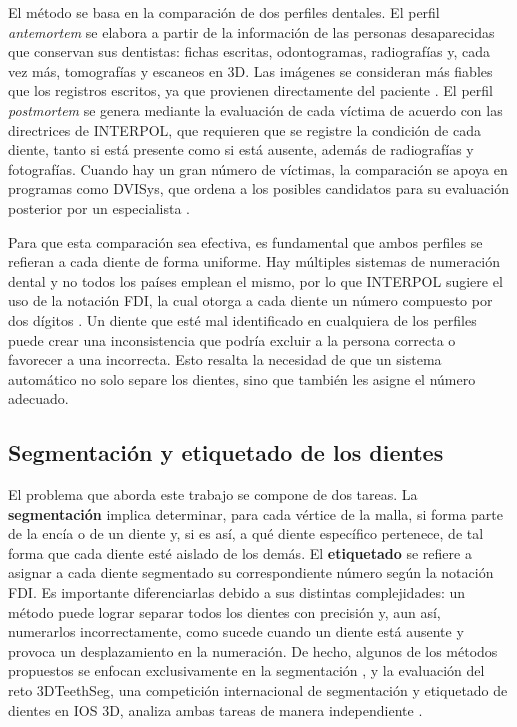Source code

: El método se basa en la comparación de dos perfiles dentales. El perfil \textit{antemortem} se elabora a partir de la información de las personas desaparecidas que conservan sus dentistas: fichas escritas, odontogramas, radiografías y, cada vez más, tomografías y escaneos en 3D. Las imágenes se consideran más fiables que los registros escritos, ya que provienen directamente del paciente \cite{forrestForensicOdontologyDVI2019}. El perfil \textit{postmortem} se genera mediante la evaluación de cada víctima de acuerdo con las directrices de INTERPOL, que requieren que se registre la condición de cada diente, tanto si está presente como si está ausente, además de radiografías y fotografías. Cuando hay un gran número de víctimas, la comparación se apoya en programas como DVISys, que ordena a los posibles candidatos para su evaluación posterior por un especialista \cite{forrestForensicOdontologyDVI2019}.

Para que esta comparación sea efectiva, es fundamental que ambos perfiles se refieran a cada diente de forma uniforme. Hay múltiples sistemas de numeración dental y no todos los países emplean el mismo, por lo que INTERPOL sugiere el uso de la notación FDI, la cual otorga a cada diente un número compuesto por dos dígitos \cite{forrestForensicOdontologyDVI2019}. Un diente que esté mal identificado en cualquiera de los perfiles puede crear una inconsistencia que podría excluir a la persona correcta o favorecer a una incorrecta. Esto resalta la necesidad de que un sistema automático no solo separe los dientes, sino que también les asigne el número adecuado.

\subsection{Segmentación y etiquetado de los dientes}
\label{subsec:segmentacion-etiquetado}

El problema que aborda este trabajo se compone de dos tareas. La \textbf{segmentación} implica determinar, para cada vértice de la malla, si forma parte de la encía o de un diente y, si es así, a qué diente específico pertenece, de tal forma que cada diente esté aislado de los demás. El \textbf{etiquetado} se refiere a asignar a cada diente segmentado su correspondiente número según la notación FDI. Es importante diferenciarlas debido a sus distintas complejidades: un método puede lograr separar todos los dientes con precisión y, aun así, numerarlos incorrectamente, como sucede cuando un diente está ausente y provoca un desplazamiento en la numeración. De hecho, algunos de los métodos propuestos se enfocan exclusivamente en la segmentación \cite{qiuDArchDentalArch2022}, y la evaluación del reto 3DTeethSeg, una competición internacional de segmentación y etiquetado de dientes en IOS 3D, analiza ambas tareas de manera independiente \cite{ben-hamadou3DTeethSeg223DTeeth2023}.

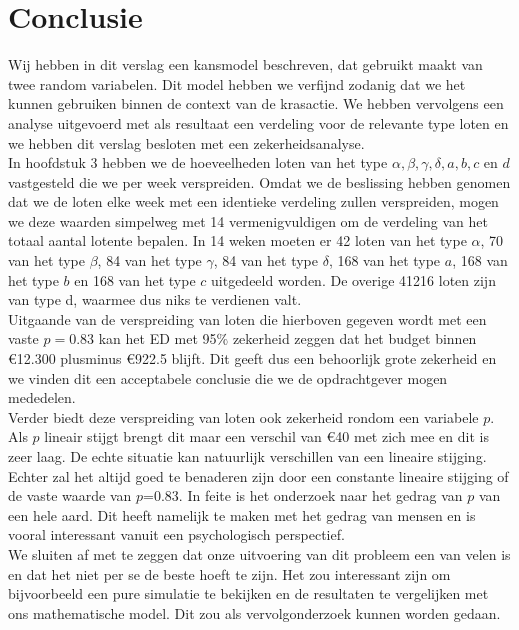 \chapter{Conclusie}\label{cha:discussion}

Wij hebben in dit verslag een kansmodel beschreven, dat gebruikt maakt van twee random variabelen. Dit model hebben we verfijnd zodanig dat we het kunnen gebruiken binnen de context van de krasactie. We hebben vervolgens een analyse uitgevoerd met als resultaat een verdeling voor de relevante type loten en we hebben dit verslag besloten met een zekerheidsanalyse.\\

In hoofdstuk 3 hebben we de hoeveelheden loten van het type $\alpha, \beta, \gamma, \delta, a,b,c$ en $d$ vastgesteld die we per week verspreiden. Omdat we de beslissing hebben genomen dat we de loten elke week met een identieke verdeling zullen verspreiden, mogen we deze waarden simpelweg met 14 vermenigvuldigen om de verdeling van het totaal aantal lotente bepalen. In 14 weken moeten er 42 loten van het type $\alpha$, 70 van het type $\beta$, 84 van het type $\gamma$, 84 van het type $\delta$, 168 van het type $a$, 168 van het type $b$ en 168 van het type $c$ uitgedeeld worden. De overige 41216 loten zijn van type d, waarmee dus niks te verdienen valt.\\

Uitgaande van de verspreiding van loten die hierboven gegeven wordt met een vaste $p = 0.83$ kan het ED met 95$\%$ zekerheid zeggen dat het budget binnen \euro12.300 plusminus \euro922.5 blijft. Dit geeft dus een behoorlijk grote zekerheid en we vinden dit een acceptabele conclusie die we de opdrachtgever mogen mededelen. \\

Verder biedt deze verspreiding van loten ook zekerheid rondom een variabele $p$. Als $p$ lineair stijgt brengt dit maar een verschil van \euro40 met zich mee en dit is zeer laag. De echte situatie kan natuurlijk verschillen van een lineaire stijging. Echter zal het altijd goed te benaderen zijn door een constante lineaire stijging of de vaste waarde van $p$=0.83. In feite is het onderzoek naar het gedrag van $p$ van een hele aard. Dit heeft namelijk te maken met het gedrag van mensen en is vooral interessant vanuit een psychologisch perspectief.\\

We sluiten af met te zeggen dat onze uitvoering van dit probleem een van velen is en dat het niet per se de beste hoeft te zijn. Het zou interessant zijn om bijvoorbeeld een pure simulatie te bekijken en de resultaten te vergelijken met ons mathematische model. Dit zou als vervolgonderzoek kunnen worden gedaan.


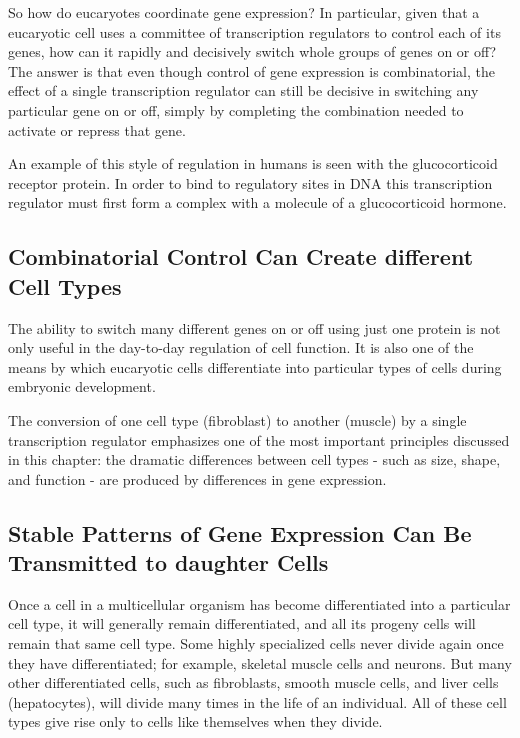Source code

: So how do eucaryotes coordinate gene expression? In particular, given that a eucaryotic
cell uses a committee of transcription regulators to control each of its genes,
how can it rapidly and decisively
switch whole groups of genes on or off? The answer is that even though
control of gene expression is combinatorial, the effect of a single transcription
regulator can still be decisive in switching any particular gene
on or off, simply by completing the combination needed to activate or
repress that gene.

An example of this style of regulation in humans is seen with the glucocorticoid
receptor protein. In order to bind to regulatory sites in DNA
this transcription regulator must first form a complex with a molecule
of a glucocorticoid hormone.

\subsection{Combinatorial Control Can Create different Cell Types}

The ability to switch many different genes on or off using just one protein
is not only useful in the day-to-day regulation of cell function. It is also
one of the means by which eucaryotic cells differentiate into particular
types of cells during embryonic development.

The conversion of one cell type (fibroblast) to another (muscle) by a single
transcription regulator emphasizes one of the most important principles
discussed in this chapter: the dramatic differences between cell types -
such as size, shape, and function - are produced by differences in gene
expression.

\subsection{Stable Patterns of Gene Expression Can Be Transmitted to daughter Cells}

Once a cell in a multicellular organism has become differentiated into a particular cell type, it will generally
remain differentiated, and all its progeny cells will remain that same cell
type. Some highly specialized cells never divide again once they have
differentiated; for example, skeletal muscle cells and neurons. But many
other differentiated cells, such as fibroblasts, smooth muscle cells, and
liver cells (hepatocytes), will divide many times in the life of an individual.
All of these cell types give rise only to cells like themselves when
they divide.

****

The answer must be the line containing "liver cells (hepatocytes), will" and every line after it to the end of the data, exactly as written.

liver cells (hepatocytes), will divide many times in the life of an individual.
All of these cell types give rise only to cells like themselves when
they divide.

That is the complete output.